The defendant contacted Lisa again on the morning of October 2, 2006, and they agreed to meet in the Target parking lot about 10:00 a.m. in St. Tammany Parish. Lisa arrived at the parking lot and waited in her car with her six-week old son and six puppies in a crate. At about 10:45 a.m., the defendant approached Lisa's car on foot. Lisa got out of her car with her son and placed the crate of puppies on the ground. She offered to take the puppies out of the crate, but the defendant told her to leave them in. Suddenly, the defendant told Lisa that he was not paying "for no Goddamn dog," grabbed her cell phone in her purse with one hand and the crate of dogs with the other hand, and ran.

Lisa got back in her car with her son and followed the defendant across the parking lot. The defendant placed the crate of puppies on the back seat of his girlfriend's car. As Lisa drove toward the back of the car to get the license plate number, the defendant went toward the front of his girlfriend's car and pulled out something that looked like a handgun. Lisa could see only the handle of the object because a piece of cloth was draped over the top of it. The defendant rushed toward Lisa with the object in his hand. Frightened because she thought the defendant was armed, Lisa sped away, having gotten only part of the license plate number.

The defendant's girlfriend was not with him. The car was being driven by an unidentified male.

When the defendant and his accomplice left the parking lot and drove down the road, Lisa got behind them to get the rest of the license plate number. She called 911. She gave the 911 operator the license plate number. She also told the operator that she had brought six of her dogs for the defendant to look at, but he stole her dogs, pulled a gun on her in the Target parking lot and then left. Lisa also gave a written police statement, wherein she stated in part:

"Byron" threw the crate of puppies in the car (back seat) and went in the passenger side for a second and came out pointing what appeared to be gun [sic] (it was covered with a piece of cloth on top but I could see the barrel he was holding in the palm of his left hand — it looked like a small handgun).

During her testimony at trial, Lisa explained that she meant that the defendant was holding the grip or the handle of the gun instead of the barrel. The defendant was not immediately apprehended. Two weeks later, Lisa identified the defendant in a photographic lineup. About three weeks after the robbery, the defendant was arrested at his mother's house in Mississippi.
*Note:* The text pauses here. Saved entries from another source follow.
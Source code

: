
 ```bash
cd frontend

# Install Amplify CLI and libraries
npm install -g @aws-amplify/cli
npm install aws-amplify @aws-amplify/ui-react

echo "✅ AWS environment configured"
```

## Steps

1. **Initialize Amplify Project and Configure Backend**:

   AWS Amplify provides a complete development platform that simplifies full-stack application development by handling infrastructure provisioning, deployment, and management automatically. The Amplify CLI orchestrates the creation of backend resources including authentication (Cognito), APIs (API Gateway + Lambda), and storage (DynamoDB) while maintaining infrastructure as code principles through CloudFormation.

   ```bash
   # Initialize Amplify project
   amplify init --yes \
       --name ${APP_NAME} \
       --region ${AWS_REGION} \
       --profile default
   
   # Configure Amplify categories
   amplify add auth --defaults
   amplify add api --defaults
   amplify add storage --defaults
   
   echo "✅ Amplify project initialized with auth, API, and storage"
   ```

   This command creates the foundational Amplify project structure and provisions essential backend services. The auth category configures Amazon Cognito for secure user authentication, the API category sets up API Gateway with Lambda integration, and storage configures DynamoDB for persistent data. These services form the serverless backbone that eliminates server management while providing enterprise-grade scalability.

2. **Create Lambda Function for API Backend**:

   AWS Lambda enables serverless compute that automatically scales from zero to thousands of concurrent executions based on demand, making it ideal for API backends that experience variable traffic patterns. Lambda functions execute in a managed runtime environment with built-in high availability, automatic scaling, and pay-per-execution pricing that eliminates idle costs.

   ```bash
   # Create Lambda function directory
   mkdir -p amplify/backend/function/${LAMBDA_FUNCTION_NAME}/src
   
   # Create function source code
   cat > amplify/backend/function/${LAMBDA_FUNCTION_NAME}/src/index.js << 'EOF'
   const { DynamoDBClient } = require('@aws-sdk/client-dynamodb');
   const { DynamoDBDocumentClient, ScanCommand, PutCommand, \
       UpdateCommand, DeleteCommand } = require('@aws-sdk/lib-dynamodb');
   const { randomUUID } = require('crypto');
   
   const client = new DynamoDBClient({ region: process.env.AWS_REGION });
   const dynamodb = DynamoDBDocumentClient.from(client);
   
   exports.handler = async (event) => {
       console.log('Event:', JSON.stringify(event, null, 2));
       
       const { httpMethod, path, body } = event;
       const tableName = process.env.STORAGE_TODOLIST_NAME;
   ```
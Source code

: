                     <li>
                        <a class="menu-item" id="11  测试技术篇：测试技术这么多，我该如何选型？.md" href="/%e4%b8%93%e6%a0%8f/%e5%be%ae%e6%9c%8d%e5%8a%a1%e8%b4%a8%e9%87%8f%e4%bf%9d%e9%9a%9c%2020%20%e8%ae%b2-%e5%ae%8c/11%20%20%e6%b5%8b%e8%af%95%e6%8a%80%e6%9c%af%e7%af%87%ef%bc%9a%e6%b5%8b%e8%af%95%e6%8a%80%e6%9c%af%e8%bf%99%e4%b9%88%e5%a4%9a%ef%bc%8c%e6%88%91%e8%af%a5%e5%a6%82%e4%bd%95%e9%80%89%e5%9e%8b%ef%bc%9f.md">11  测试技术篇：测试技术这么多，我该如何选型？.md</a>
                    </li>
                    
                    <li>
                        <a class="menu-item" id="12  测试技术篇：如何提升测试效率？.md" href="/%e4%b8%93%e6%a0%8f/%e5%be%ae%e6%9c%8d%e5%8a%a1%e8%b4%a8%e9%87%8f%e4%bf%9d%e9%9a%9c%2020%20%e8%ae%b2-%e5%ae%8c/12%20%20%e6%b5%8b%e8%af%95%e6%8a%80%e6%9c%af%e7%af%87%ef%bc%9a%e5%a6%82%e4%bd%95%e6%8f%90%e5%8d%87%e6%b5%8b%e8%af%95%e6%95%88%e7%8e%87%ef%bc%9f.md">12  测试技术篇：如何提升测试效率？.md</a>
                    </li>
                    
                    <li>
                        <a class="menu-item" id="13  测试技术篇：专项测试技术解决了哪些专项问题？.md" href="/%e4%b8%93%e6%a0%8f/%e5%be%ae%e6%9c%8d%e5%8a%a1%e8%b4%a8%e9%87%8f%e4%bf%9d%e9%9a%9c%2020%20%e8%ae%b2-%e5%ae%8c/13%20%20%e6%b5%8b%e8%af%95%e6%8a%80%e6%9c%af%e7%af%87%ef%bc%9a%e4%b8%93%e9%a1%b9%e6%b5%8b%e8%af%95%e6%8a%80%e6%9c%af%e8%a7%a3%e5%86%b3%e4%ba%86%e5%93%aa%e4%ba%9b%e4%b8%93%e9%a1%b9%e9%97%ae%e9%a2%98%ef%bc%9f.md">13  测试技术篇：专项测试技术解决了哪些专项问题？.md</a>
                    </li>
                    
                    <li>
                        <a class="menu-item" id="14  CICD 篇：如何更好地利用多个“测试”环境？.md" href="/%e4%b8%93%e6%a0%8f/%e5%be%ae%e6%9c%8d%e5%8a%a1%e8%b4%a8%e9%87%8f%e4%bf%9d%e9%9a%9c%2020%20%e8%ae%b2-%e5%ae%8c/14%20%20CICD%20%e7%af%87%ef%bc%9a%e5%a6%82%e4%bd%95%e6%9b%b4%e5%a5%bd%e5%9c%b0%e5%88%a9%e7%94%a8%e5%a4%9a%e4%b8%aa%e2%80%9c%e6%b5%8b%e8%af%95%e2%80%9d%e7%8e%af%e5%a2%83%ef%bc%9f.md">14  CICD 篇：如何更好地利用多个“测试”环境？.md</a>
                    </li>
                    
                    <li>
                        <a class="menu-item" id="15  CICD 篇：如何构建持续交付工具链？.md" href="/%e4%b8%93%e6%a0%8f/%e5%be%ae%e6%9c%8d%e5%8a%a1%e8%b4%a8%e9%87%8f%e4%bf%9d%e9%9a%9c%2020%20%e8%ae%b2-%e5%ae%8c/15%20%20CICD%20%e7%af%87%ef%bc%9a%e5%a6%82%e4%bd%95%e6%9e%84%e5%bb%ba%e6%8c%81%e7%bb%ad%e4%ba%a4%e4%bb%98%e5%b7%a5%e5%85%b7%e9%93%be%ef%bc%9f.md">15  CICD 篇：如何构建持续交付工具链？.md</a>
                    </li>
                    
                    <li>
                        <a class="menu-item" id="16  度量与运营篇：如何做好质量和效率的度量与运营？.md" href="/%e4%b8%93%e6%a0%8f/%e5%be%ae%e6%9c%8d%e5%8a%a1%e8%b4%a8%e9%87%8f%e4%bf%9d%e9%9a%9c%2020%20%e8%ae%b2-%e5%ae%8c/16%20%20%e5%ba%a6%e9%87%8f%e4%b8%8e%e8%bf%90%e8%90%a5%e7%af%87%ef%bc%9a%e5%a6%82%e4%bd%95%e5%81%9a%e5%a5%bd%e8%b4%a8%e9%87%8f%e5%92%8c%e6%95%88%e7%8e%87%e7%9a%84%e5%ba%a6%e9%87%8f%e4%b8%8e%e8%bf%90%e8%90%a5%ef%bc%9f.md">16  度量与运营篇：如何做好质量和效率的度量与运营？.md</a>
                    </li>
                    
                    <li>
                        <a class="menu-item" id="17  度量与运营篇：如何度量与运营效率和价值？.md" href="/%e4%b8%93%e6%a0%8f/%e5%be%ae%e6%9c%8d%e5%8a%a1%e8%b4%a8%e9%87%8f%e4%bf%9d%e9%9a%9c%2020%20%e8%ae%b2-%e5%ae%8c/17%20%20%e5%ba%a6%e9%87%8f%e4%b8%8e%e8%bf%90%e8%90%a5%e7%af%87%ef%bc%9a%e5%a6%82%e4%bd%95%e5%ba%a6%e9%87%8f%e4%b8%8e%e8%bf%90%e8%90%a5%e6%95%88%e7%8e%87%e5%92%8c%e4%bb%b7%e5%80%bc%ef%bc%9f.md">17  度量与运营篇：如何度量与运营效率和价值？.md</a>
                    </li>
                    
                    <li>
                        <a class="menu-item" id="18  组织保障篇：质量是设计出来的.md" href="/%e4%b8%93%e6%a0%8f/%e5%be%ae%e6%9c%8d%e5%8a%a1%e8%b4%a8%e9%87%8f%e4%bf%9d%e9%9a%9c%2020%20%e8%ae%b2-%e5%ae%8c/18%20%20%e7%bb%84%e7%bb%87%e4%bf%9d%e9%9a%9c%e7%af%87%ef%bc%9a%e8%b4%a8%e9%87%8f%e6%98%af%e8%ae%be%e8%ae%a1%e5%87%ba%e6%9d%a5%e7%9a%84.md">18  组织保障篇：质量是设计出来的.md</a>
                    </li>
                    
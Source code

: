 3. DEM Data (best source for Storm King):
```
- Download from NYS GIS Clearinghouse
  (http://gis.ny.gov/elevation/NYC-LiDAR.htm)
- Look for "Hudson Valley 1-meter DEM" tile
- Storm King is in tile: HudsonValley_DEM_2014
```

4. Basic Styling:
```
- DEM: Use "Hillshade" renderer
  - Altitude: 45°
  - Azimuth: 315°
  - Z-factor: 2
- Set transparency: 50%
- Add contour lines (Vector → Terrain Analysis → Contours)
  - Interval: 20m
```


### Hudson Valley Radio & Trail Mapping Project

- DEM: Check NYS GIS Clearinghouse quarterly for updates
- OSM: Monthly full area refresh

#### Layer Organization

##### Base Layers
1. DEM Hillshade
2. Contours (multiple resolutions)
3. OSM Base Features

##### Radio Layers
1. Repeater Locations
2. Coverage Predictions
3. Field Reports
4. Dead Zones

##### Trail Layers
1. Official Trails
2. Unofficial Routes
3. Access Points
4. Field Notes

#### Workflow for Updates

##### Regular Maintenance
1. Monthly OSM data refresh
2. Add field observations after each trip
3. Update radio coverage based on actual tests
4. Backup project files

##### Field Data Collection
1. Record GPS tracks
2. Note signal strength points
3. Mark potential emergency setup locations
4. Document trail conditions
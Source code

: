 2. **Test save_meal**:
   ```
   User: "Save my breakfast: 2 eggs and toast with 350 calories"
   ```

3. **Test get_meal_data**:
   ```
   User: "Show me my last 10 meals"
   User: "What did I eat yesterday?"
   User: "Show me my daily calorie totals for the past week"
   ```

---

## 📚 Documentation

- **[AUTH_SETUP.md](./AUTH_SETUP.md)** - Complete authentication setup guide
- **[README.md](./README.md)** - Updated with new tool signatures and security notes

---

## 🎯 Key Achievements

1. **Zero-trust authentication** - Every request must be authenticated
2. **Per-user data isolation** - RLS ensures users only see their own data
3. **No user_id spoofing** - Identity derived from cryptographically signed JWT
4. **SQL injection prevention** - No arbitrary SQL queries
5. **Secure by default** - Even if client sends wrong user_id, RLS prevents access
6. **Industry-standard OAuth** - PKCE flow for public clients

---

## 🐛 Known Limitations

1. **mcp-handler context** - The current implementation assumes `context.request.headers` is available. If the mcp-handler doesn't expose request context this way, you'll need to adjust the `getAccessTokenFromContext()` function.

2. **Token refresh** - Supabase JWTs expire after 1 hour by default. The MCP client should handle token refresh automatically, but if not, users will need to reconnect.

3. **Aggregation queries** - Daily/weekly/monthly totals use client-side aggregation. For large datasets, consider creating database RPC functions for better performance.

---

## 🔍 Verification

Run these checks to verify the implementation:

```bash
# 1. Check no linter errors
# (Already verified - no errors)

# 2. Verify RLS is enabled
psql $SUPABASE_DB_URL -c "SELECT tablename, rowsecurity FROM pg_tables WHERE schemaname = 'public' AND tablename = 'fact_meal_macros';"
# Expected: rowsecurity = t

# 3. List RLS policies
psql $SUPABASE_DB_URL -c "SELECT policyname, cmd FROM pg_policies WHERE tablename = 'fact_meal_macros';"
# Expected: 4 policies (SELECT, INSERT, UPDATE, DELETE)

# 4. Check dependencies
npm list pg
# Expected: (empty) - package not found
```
Lisa identified the defendant in court as the person who robbed her. The defendant gave a statement to Detective Steve Gaudet with the St. Tammany Parish Sheriff's Office. Detective Gaudet testified at trial that the defendant told him that he snatched Lisa's cell phone and grabbed the cage of puppies, and ran back to the car, but he did not have a gun. The defendant also told Detective Gaudet that the person driving his girlfriend's car was Steven Shiloh. However, no such person was ever located. No gun was recovered. Lisa never got her dogs back. The defendant did not testify at trial.

ASSIGNMENT OF ERROR NO. 1

In his first assignment of error, the defendant argues that the evidence was insufficient to support the conviction for first degree robbery. Specifically, the defendant contends the State failed to prove the "force or intimidation" element of the crime of first degree robbery.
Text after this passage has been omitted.